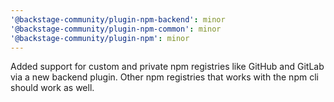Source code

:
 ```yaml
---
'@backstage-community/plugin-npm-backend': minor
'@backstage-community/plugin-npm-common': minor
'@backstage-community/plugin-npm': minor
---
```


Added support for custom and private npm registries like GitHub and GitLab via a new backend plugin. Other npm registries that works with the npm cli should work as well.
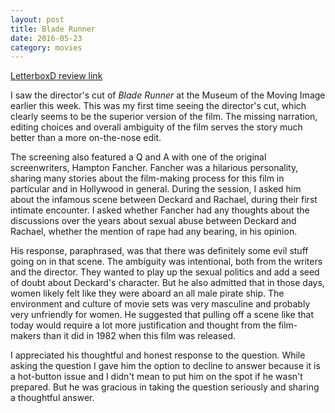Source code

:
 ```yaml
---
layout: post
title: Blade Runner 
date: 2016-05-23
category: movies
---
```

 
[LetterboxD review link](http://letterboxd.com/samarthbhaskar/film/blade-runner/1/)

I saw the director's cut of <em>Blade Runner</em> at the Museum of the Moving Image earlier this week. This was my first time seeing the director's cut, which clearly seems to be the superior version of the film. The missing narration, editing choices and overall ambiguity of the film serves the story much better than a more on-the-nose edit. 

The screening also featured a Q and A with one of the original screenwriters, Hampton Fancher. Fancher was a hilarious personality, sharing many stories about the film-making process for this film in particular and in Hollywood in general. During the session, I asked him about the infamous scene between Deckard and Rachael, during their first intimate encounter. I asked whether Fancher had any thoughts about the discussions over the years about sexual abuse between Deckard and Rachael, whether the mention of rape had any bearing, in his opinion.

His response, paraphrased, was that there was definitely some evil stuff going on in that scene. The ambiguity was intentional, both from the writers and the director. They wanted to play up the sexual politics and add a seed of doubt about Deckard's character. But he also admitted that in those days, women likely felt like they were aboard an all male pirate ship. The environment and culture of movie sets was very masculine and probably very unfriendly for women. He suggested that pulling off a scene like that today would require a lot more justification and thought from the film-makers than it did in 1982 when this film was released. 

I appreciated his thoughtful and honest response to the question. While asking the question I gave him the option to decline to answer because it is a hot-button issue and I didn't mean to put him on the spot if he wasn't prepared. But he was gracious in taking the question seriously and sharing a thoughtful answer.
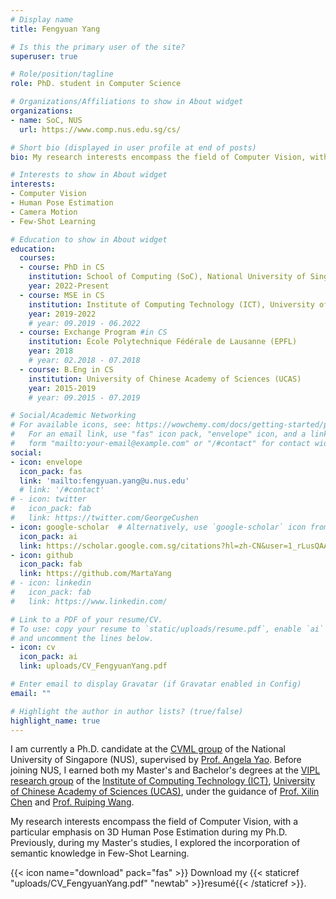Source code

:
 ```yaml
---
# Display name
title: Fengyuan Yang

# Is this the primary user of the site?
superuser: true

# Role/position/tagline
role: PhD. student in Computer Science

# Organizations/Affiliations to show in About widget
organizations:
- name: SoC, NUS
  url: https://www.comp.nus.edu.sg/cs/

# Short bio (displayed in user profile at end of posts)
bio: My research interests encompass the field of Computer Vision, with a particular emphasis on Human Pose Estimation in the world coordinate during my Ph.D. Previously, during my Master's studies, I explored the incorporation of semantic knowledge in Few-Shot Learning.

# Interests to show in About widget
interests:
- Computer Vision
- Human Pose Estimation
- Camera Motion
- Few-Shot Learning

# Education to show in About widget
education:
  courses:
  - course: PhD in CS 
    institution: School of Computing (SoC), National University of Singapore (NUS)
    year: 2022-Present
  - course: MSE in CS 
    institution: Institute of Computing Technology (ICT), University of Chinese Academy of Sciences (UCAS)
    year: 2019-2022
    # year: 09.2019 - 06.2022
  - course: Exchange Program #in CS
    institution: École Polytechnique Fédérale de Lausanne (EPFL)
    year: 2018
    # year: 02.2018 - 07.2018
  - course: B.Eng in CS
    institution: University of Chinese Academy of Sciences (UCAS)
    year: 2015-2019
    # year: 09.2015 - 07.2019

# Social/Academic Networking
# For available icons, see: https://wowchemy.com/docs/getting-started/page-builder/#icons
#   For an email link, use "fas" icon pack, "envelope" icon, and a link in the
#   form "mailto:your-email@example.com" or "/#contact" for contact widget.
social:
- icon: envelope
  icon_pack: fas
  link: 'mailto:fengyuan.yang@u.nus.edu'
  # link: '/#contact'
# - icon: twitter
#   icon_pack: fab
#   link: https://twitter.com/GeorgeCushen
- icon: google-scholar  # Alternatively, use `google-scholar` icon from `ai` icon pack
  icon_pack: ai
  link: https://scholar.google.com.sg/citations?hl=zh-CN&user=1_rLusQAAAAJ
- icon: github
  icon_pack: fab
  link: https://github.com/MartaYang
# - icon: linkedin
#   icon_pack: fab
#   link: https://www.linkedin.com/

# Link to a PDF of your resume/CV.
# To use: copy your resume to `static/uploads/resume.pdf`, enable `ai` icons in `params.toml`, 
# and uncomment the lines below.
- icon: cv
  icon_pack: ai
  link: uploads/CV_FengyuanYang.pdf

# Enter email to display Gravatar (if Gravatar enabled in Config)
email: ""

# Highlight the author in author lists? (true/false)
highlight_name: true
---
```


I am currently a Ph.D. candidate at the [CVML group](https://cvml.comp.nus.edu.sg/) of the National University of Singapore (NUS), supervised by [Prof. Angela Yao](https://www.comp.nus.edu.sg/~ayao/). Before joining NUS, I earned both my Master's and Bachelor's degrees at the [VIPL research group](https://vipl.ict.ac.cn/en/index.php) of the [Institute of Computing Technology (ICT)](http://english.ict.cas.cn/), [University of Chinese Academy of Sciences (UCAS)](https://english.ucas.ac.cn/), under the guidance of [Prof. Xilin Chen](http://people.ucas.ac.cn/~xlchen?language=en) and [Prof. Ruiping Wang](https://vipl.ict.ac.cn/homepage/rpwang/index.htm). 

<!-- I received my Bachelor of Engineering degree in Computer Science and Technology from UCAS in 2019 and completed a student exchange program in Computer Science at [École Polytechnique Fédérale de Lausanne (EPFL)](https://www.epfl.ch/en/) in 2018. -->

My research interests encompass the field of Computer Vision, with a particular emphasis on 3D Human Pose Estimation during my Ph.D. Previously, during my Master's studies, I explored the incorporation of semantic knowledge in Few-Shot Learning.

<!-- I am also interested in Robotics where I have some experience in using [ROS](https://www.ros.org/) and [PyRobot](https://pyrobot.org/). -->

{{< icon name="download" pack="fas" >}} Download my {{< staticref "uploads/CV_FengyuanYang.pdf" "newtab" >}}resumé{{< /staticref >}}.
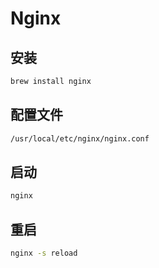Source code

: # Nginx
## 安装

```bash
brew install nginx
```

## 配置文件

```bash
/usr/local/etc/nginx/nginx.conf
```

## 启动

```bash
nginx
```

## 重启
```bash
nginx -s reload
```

——————————

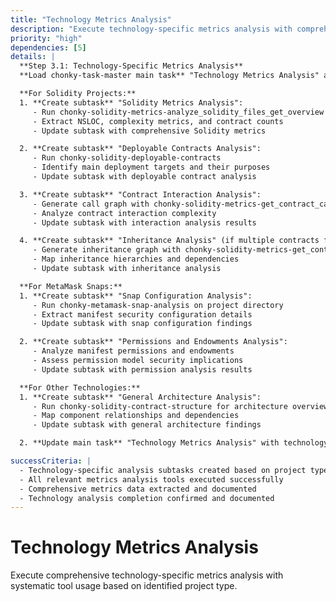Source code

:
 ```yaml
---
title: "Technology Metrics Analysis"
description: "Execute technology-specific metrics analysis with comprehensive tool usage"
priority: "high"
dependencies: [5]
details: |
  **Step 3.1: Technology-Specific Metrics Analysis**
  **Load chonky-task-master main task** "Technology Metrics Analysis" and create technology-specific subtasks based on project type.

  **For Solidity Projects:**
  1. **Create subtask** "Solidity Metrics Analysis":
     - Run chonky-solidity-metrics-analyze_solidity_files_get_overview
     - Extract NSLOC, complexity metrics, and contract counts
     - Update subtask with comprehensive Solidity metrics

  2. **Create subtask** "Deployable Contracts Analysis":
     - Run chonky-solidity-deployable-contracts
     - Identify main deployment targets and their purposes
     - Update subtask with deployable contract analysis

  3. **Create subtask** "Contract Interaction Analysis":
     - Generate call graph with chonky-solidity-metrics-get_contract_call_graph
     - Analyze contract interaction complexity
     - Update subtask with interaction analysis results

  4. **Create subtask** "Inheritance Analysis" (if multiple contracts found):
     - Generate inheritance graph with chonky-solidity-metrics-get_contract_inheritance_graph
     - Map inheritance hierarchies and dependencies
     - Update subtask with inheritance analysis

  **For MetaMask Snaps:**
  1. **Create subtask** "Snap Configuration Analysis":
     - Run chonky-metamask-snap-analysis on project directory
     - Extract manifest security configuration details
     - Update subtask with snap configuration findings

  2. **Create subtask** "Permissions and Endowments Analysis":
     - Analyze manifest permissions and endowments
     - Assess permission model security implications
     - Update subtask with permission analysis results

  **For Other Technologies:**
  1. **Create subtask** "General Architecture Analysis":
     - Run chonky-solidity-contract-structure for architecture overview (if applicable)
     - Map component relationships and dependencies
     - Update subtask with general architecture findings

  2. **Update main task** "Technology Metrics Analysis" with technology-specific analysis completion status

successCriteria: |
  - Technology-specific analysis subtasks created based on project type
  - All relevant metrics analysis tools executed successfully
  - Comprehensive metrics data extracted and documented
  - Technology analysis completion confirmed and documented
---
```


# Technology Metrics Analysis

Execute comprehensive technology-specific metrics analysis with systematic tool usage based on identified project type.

——————————

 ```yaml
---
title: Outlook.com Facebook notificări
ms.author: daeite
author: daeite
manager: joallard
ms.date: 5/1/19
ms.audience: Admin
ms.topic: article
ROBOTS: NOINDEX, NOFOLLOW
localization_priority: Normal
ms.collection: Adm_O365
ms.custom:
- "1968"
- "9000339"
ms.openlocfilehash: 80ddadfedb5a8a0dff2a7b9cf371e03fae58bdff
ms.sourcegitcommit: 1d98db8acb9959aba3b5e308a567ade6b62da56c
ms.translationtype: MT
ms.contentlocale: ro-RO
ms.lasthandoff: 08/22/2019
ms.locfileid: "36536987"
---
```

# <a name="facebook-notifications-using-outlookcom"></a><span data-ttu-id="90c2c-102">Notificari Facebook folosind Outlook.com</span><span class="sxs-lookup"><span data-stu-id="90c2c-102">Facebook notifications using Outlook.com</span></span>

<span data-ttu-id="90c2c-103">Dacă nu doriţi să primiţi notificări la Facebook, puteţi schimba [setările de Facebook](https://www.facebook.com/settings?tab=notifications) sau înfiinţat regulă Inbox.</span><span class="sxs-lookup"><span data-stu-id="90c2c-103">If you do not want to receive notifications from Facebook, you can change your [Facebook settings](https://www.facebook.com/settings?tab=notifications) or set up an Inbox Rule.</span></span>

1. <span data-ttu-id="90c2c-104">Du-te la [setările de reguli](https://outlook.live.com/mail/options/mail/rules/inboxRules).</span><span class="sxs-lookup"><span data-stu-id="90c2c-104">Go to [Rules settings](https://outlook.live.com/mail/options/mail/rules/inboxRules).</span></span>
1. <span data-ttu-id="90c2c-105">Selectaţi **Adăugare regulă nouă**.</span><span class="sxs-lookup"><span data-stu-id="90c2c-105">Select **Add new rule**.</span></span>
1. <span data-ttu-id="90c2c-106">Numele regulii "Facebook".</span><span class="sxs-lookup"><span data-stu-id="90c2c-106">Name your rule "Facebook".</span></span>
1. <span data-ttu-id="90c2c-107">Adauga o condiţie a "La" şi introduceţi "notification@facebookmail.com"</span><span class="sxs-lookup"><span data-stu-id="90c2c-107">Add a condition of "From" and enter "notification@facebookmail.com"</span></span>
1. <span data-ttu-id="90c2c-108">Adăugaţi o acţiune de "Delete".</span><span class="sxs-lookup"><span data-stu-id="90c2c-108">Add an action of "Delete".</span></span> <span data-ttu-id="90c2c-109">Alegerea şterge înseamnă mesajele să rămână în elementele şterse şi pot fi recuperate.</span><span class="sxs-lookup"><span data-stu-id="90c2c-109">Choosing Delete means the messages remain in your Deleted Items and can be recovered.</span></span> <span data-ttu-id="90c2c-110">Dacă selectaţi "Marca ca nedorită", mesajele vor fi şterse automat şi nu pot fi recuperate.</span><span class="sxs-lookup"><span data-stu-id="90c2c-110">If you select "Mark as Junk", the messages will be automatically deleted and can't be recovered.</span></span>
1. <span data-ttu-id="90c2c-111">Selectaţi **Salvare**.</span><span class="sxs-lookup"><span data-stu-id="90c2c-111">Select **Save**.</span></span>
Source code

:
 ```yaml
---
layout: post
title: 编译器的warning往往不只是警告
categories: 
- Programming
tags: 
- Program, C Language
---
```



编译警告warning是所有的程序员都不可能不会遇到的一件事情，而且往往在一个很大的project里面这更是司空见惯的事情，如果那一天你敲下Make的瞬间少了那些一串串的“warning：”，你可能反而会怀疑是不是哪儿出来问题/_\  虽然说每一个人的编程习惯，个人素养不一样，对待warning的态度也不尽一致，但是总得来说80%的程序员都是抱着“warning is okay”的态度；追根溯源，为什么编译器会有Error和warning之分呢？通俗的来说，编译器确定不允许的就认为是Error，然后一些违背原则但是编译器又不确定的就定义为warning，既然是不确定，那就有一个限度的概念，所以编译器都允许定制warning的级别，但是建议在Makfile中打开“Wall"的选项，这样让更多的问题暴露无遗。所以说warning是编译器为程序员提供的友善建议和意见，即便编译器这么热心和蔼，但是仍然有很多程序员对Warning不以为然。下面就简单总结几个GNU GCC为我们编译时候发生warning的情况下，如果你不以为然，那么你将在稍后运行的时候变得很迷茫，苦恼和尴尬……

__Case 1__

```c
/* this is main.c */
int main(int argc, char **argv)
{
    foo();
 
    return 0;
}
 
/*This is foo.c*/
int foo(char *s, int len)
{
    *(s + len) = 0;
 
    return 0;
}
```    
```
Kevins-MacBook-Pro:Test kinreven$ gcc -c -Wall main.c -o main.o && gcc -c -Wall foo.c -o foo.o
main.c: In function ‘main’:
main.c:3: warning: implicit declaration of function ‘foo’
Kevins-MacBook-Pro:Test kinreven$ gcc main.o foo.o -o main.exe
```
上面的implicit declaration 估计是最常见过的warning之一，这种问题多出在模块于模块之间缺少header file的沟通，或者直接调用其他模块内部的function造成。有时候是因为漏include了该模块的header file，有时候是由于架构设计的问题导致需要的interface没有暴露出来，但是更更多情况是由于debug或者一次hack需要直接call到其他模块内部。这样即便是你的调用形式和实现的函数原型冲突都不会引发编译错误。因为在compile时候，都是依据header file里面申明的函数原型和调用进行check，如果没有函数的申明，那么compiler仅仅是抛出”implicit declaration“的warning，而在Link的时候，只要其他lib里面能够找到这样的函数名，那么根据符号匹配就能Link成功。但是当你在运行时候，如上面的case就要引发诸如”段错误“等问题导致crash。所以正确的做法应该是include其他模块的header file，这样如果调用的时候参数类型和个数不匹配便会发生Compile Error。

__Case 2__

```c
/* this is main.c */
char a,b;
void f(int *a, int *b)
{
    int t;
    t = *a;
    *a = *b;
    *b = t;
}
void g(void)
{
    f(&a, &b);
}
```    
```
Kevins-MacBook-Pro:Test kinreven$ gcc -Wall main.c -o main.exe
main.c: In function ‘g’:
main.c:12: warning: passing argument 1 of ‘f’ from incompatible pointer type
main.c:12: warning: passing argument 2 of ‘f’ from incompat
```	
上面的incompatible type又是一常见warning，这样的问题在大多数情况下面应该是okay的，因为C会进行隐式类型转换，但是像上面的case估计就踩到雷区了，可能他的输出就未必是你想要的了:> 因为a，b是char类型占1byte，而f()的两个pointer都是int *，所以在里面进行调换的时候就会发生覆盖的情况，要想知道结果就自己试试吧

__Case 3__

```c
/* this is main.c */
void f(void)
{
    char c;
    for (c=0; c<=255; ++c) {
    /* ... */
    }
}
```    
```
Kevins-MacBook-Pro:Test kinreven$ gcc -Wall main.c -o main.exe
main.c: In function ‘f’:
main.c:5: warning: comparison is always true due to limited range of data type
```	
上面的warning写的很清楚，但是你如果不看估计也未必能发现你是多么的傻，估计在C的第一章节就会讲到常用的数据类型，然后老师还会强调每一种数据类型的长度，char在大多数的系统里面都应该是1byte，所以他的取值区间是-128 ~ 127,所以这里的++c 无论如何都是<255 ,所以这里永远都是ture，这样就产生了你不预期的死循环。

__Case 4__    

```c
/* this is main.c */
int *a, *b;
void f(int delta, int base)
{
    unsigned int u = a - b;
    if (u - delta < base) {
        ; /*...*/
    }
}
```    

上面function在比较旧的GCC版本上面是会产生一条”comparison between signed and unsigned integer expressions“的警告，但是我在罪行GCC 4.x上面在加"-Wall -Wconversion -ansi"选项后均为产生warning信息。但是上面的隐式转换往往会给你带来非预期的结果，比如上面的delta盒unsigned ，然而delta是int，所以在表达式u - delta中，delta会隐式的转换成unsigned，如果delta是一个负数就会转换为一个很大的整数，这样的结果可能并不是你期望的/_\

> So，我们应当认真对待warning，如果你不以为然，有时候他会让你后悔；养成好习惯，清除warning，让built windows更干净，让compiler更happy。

——————————

Using the records given above, list every line that includes the word "minor".

Response below:
'@backstage-community/plugin-npm-backend': minor
'@backstage-community/plugin-npm-common': minor
'@backstage-community/plugin-npm': minor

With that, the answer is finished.